I’m an older dude whose phase of staying up all night playing was back in the early console days. I prefer in-person tabletop RPGs like D&D, Traveller and Call of Cthulhu. Just not into computer games anymore, but that and social media seem to be most people’s primary computer activities.
Game chatter has changed over the years - I used to see a lot of talk about graphics quality and massively powerful hardware - maybe that was during a period when it was rapidly improving, I dunno. But the current focus seems to be more on game industry business decisions sucking.
Anyway I’m just wondering how common it is to use computers more for coding and other technical non-game stuff.
My friend, a longtime Java dev, hasn’t written a line of code since his last day at work. I do lots of hobby coding and will probably die at the keyboard lol.
I can see why
I work with several devs who would rather never see a computer again.
LOL there should be an Amish-like community where some tech people can live after they leave the field.
Low tech commune.
Or maybe just a place that has tech but they’re not involved at all in running it, and definitely not expected to be the default tech support lol.
I was trying to imagine it and can’t imagine seeing new tech and not putting my hands on it.
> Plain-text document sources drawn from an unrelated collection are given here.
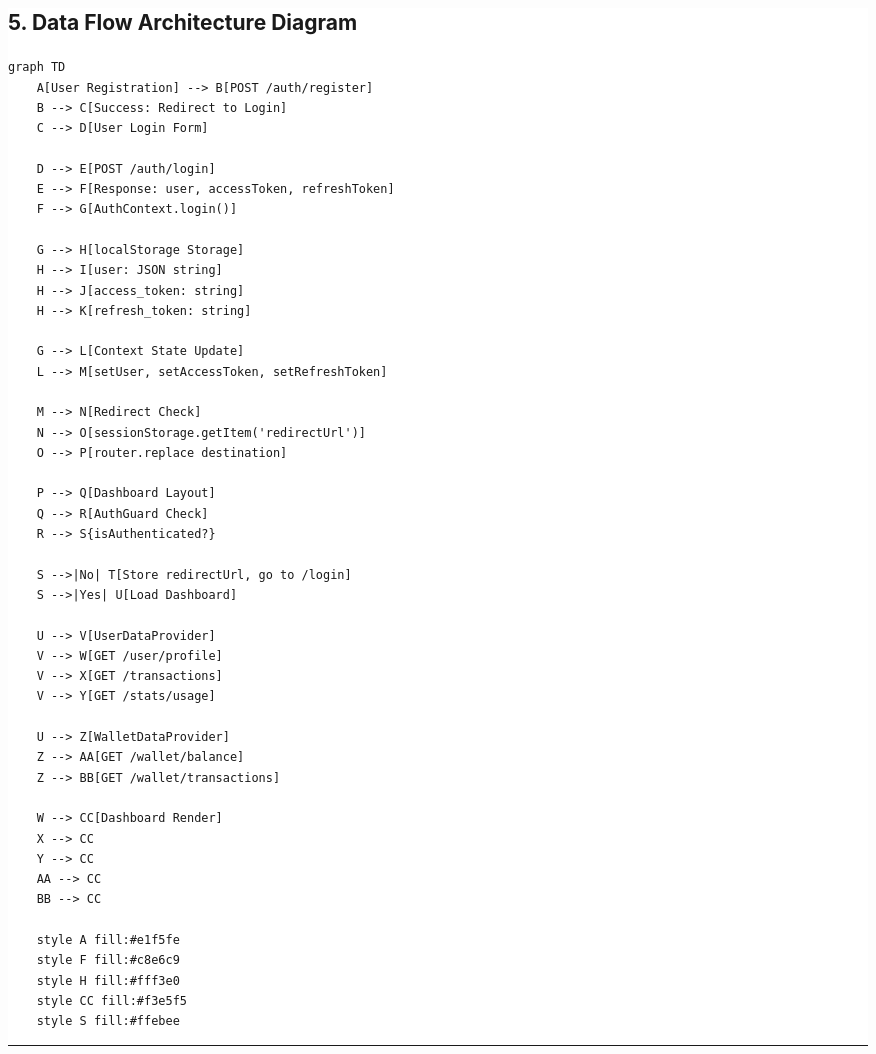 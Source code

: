 ## 5. Data Flow Architecture Diagram

```mermaid
graph TD
    A[User Registration] --> B[POST /auth/register]
    B --> C[Success: Redirect to Login]
    C --> D[User Login Form]
    
    D --> E[POST /auth/login]
    E --> F[Response: user, accessToken, refreshToken]
    F --> G[AuthContext.login()]
    
    G --> H[localStorage Storage]
    H --> I[user: JSON string]
    H --> J[access_token: string]
    H --> K[refresh_token: string]
    
    G --> L[Context State Update]
    L --> M[setUser, setAccessToken, setRefreshToken]
    
    M --> N[Redirect Check]
    N --> O[sessionStorage.getItem('redirectUrl')]
    O --> P[router.replace destination]
    
    P --> Q[Dashboard Layout]
    Q --> R[AuthGuard Check]
    R --> S{isAuthenticated?}
    
    S -->|No| T[Store redirectUrl, go to /login]
    S -->|Yes| U[Load Dashboard]
    
    U --> V[UserDataProvider]
    V --> W[GET /user/profile]
    V --> X[GET /transactions]
    V --> Y[GET /stats/usage]
    
    U --> Z[WalletDataProvider]  
    Z --> AA[GET /wallet/balance]
    Z --> BB[GET /wallet/transactions]
    
    W --> CC[Dashboard Render]
    X --> CC
    Y --> CC  
    AA --> CC
    BB --> CC
    
    style A fill:#e1f5fe
    style F fill:#c8e6c9
    style H fill:#fff3e0
    style CC fill:#f3e5f5
    style S fill:#ffebee
```

--- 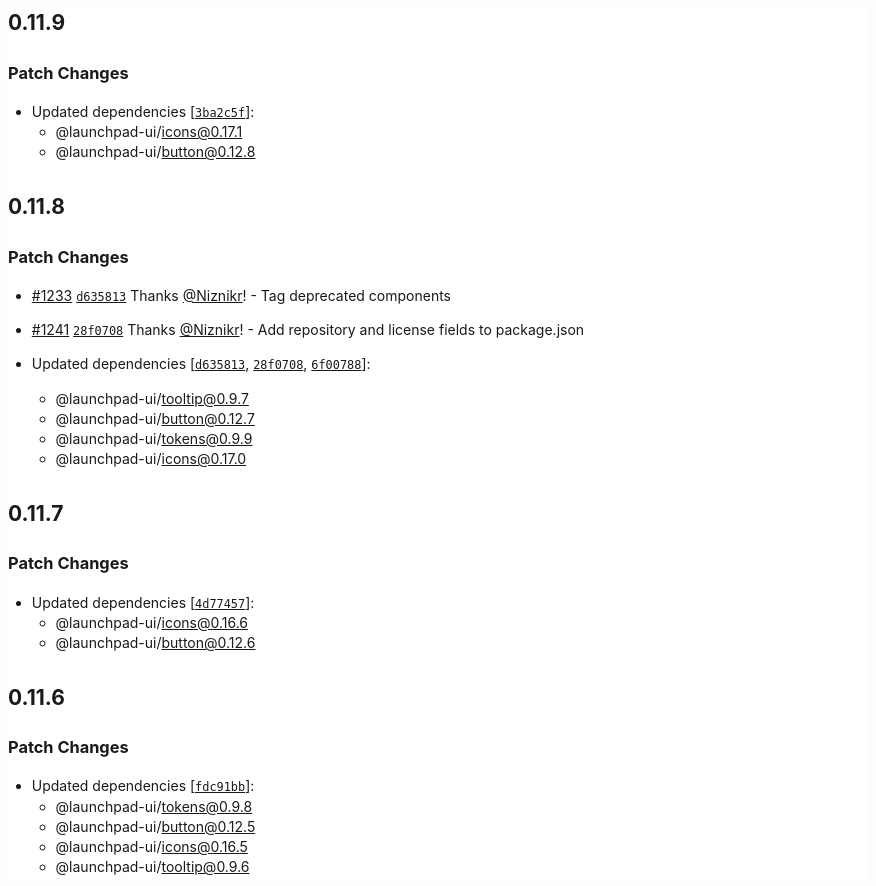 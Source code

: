 ## 0.11.9

### Patch Changes

- Updated dependencies [[`3ba2c5f`](https://github.com/launchdarkly/launchpad-ui/commit/3ba2c5f23e3d7ec1c8443f8e6afb4f1dab61d77f)]:
  - @launchpad-ui/icons@0.17.1
  - @launchpad-ui/button@0.12.8

## 0.11.8

### Patch Changes

- [#1233](https://github.com/launchdarkly/launchpad-ui/pull/1233) [`d635813`](https://github.com/launchdarkly/launchpad-ui/commit/d63581359d661c6e8e40ce5ad2a6f2d557333db0) Thanks [@Niznikr](https://github.com/Niznikr)! - Tag deprecated components

- [#1241](https://github.com/launchdarkly/launchpad-ui/pull/1241) [`28f0708`](https://github.com/launchdarkly/launchpad-ui/commit/28f070844e7d4b35d54634fd78faf534b5f897c0) Thanks [@Niznikr](https://github.com/Niznikr)! - Add repository and license fields to package.json

- Updated dependencies [[`d635813`](https://github.com/launchdarkly/launchpad-ui/commit/d63581359d661c6e8e40ce5ad2a6f2d557333db0), [`28f0708`](https://github.com/launchdarkly/launchpad-ui/commit/28f070844e7d4b35d54634fd78faf534b5f897c0), [`6f00788`](https://github.com/launchdarkly/launchpad-ui/commit/6f00788e9b043aeb3fa6d00de1fa29d5962684ad)]:
  - @launchpad-ui/tooltip@0.9.7
  - @launchpad-ui/button@0.12.7
  - @launchpad-ui/tokens@0.9.9
  - @launchpad-ui/icons@0.17.0

## 0.11.7

### Patch Changes

- Updated dependencies [[`4d77457`](https://github.com/launchdarkly/launchpad-ui/commit/4d7745766ba9f40eafb6800504a915ef99bf815a)]:
  - @launchpad-ui/icons@0.16.6
  - @launchpad-ui/button@0.12.6

## 0.11.6

### Patch Changes

- Updated dependencies [[`fdc91bb`](https://github.com/launchdarkly/launchpad-ui/commit/fdc91bb7630b1a84279ee7b6013d694fafb9fd39)]:
  - @launchpad-ui/tokens@0.9.8
  - @launchpad-ui/button@0.12.5
  - @launchpad-ui/icons@0.16.5
  - @launchpad-ui/tooltip@0.9.6

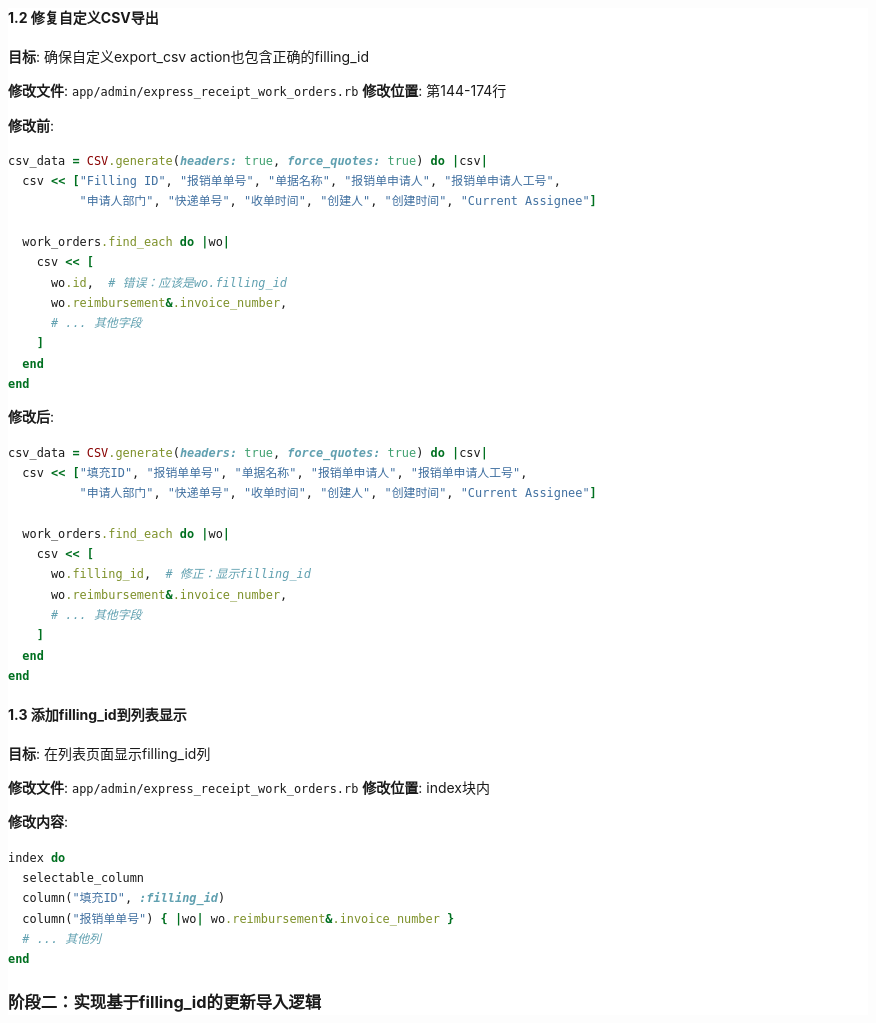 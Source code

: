 #### 1.2 修复自定义CSV导出
**目标**: 确保自定义export_csv action也包含正确的filling_id

**修改文件**: `app/admin/express_receipt_work_orders.rb`
**修改位置**: 第144-174行

**修改前**:
```ruby
csv_data = CSV.generate(headers: true, force_quotes: true) do |csv|
  csv << ["Filling ID", "报销单单号", "单据名称", "报销单申请人", "报销单申请人工号", 
          "申请人部门", "快递单号", "收单时间", "创建人", "创建时间", "Current Assignee"]
  
  work_orders.find_each do |wo|
    csv << [
      wo.id,  # 错误：应该是wo.filling_id
      wo.reimbursement&.invoice_number,
      # ... 其他字段
    ]
  end
end
```

**修改后**:
```ruby
csv_data = CSV.generate(headers: true, force_quotes: true) do |csv|
  csv << ["填充ID", "报销单单号", "单据名称", "报销单申请人", "报销单申请人工号", 
          "申请人部门", "快递单号", "收单时间", "创建人", "创建时间", "Current Assignee"]
  
  work_orders.find_each do |wo|
    csv << [
      wo.filling_id,  # 修正：显示filling_id
      wo.reimbursement&.invoice_number,
      # ... 其他字段
    ]
  end
end
```

#### 1.3 添加filling_id到列表显示
**目标**: 在列表页面显示filling_id列

**修改文件**: `app/admin/express_receipt_work_orders.rb`
**修改位置**: index块内

**修改内容**:
```ruby
index do
  selectable_column
  column("填充ID", :filling_id)
  column("报销单单号") { |wo| wo.reimbursement&.invoice_number }
  # ... 其他列
end
```

### 阶段二：实现基于filling_id的更新导入逻辑
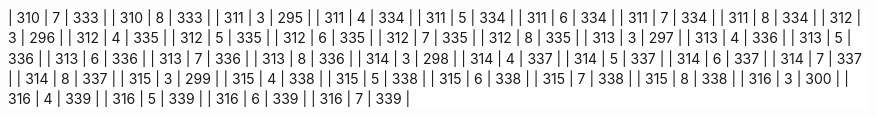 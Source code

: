 | 310     | 7             | 333        |
| 310     | 8             | 333        |
| 311     | 3             | 295        |
| 311     | 4             | 334        |
| 311     | 5             | 334        |
| 311     | 6             | 334        |
| 311     | 7             | 334        |
| 311     | 8             | 334        |
| 312     | 3             | 296        |
| 312     | 4             | 335        |
| 312     | 5             | 335        |
| 312     | 6             | 335        |
| 312     | 7             | 335        |
| 312     | 8             | 335        |
| 313     | 3             | 297        |
| 313     | 4             | 336        |
| 313     | 5             | 336        |
| 313     | 6             | 336        |
| 313     | 7             | 336        |
| 313     | 8             | 336        |
| 314     | 3             | 298        |
| 314     | 4             | 337        |
| 314     | 5             | 337        |
| 314     | 6             | 337        |
| 314     | 7             | 337        |
| 314     | 8             | 337        |
| 315     | 3             | 299        |
| 315     | 4             | 338        |
| 315     | 5             | 338        |
| 315     | 6             | 338        |
| 315     | 7             | 338        |
| 315     | 8             | 338        |
| 316     | 3             | 300        |
| 316     | 4             | 339        |
| 316     | 5             | 339        |
| 316     | 6             | 339        |
| 316     | 7             | 339        | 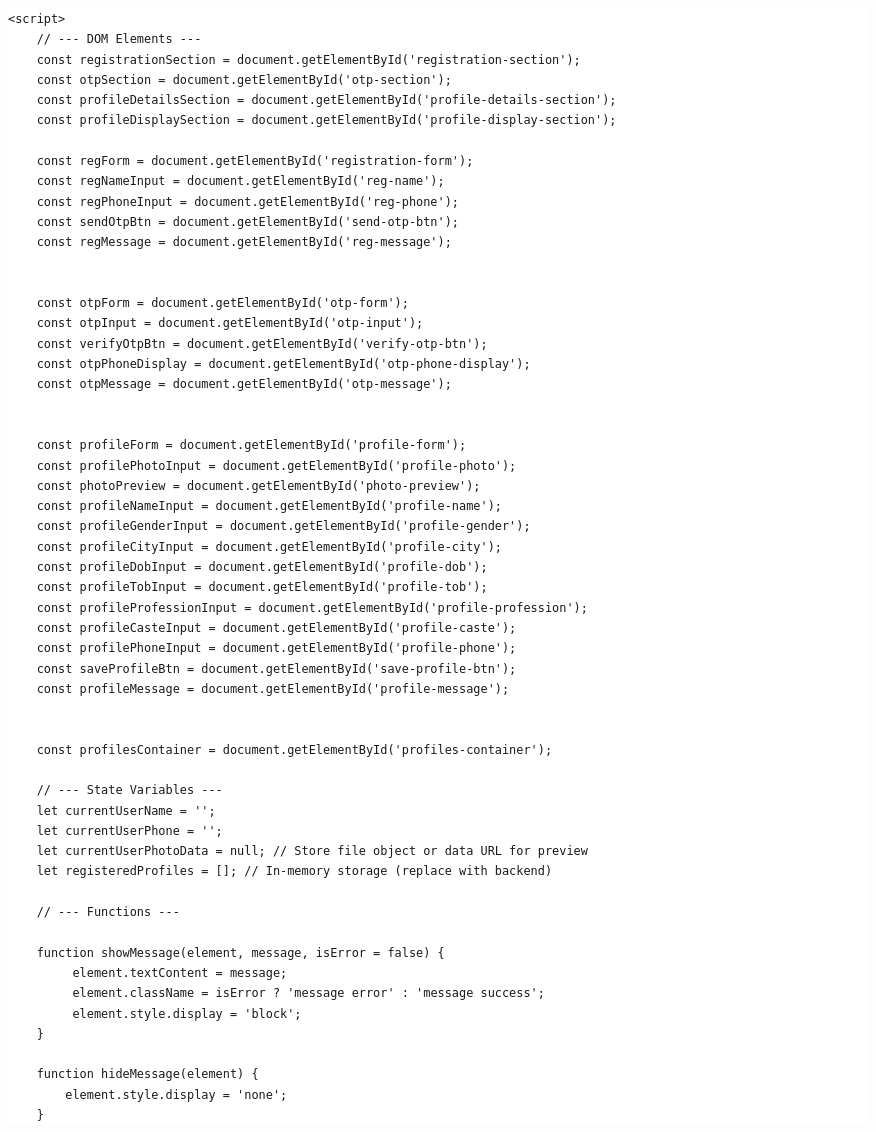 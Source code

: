     <script>
        // --- DOM Elements ---
        const registrationSection = document.getElementById('registration-section');
        const otpSection = document.getElementById('otp-section');
        const profileDetailsSection = document.getElementById('profile-details-section');
        const profileDisplaySection = document.getElementById('profile-display-section');

        const regForm = document.getElementById('registration-form');
        const regNameInput = document.getElementById('reg-name');
        const regPhoneInput = document.getElementById('reg-phone');
        const sendOtpBtn = document.getElementById('send-otp-btn');
        const regMessage = document.getElementById('reg-message');


        const otpForm = document.getElementById('otp-form');
        const otpInput = document.getElementById('otp-input');
        const verifyOtpBtn = document.getElementById('verify-otp-btn');
        const otpPhoneDisplay = document.getElementById('otp-phone-display');
        const otpMessage = document.getElementById('otp-message');


        const profileForm = document.getElementById('profile-form');
        const profilePhotoInput = document.getElementById('profile-photo');
        const photoPreview = document.getElementById('photo-preview');
        const profileNameInput = document.getElementById('profile-name');
        const profileGenderInput = document.getElementById('profile-gender');
        const profileCityInput = document.getElementById('profile-city');
        const profileDobInput = document.getElementById('profile-dob');
        const profileTobInput = document.getElementById('profile-tob');
        const profileProfessionInput = document.getElementById('profile-profession');
        const profileCasteInput = document.getElementById('profile-caste');
        const profilePhoneInput = document.getElementById('profile-phone');
        const saveProfileBtn = document.getElementById('save-profile-btn');
        const profileMessage = document.getElementById('profile-message');


        const profilesContainer = document.getElementById('profiles-container');

        // --- State Variables ---
        let currentUserName = '';
        let currentUserPhone = '';
        let currentUserPhotoData = null; // Store file object or data URL for preview
        let registeredProfiles = []; // In-memory storage (replace with backend)

        // --- Functions ---

        function showMessage(element, message, isError = false) {
             element.textContent = message;
             element.className = isError ? 'message error' : 'message success';
             element.style.display = 'block';
        }

        function hideMessage(element) {
            element.style.display = 'none';
        }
They would have counselors available.
I’m not cut out for this.
Ha, I’m the other way. I recovered my joy in a coding as a hobby once I stopped doing it at work. And yes, it was Java at work, and no, not Java as a hobby.
Similar- my web career was ASP and ASP.Net, but once I finally retired I gave up C# and dove into Node.js. Way more fun IMO.
My first web project was a contract job at Microsoft in the Visual Studio team, when it was still called Visual Interdev. ASP was so new my boss said only a couple hundred people in the world knew how use it. That was a life-changing moment - I’m talking sunbeams bursting in and angels singing. I remember thinking, “Holy crap how did I land here???” From that day on I did nothing but web dev.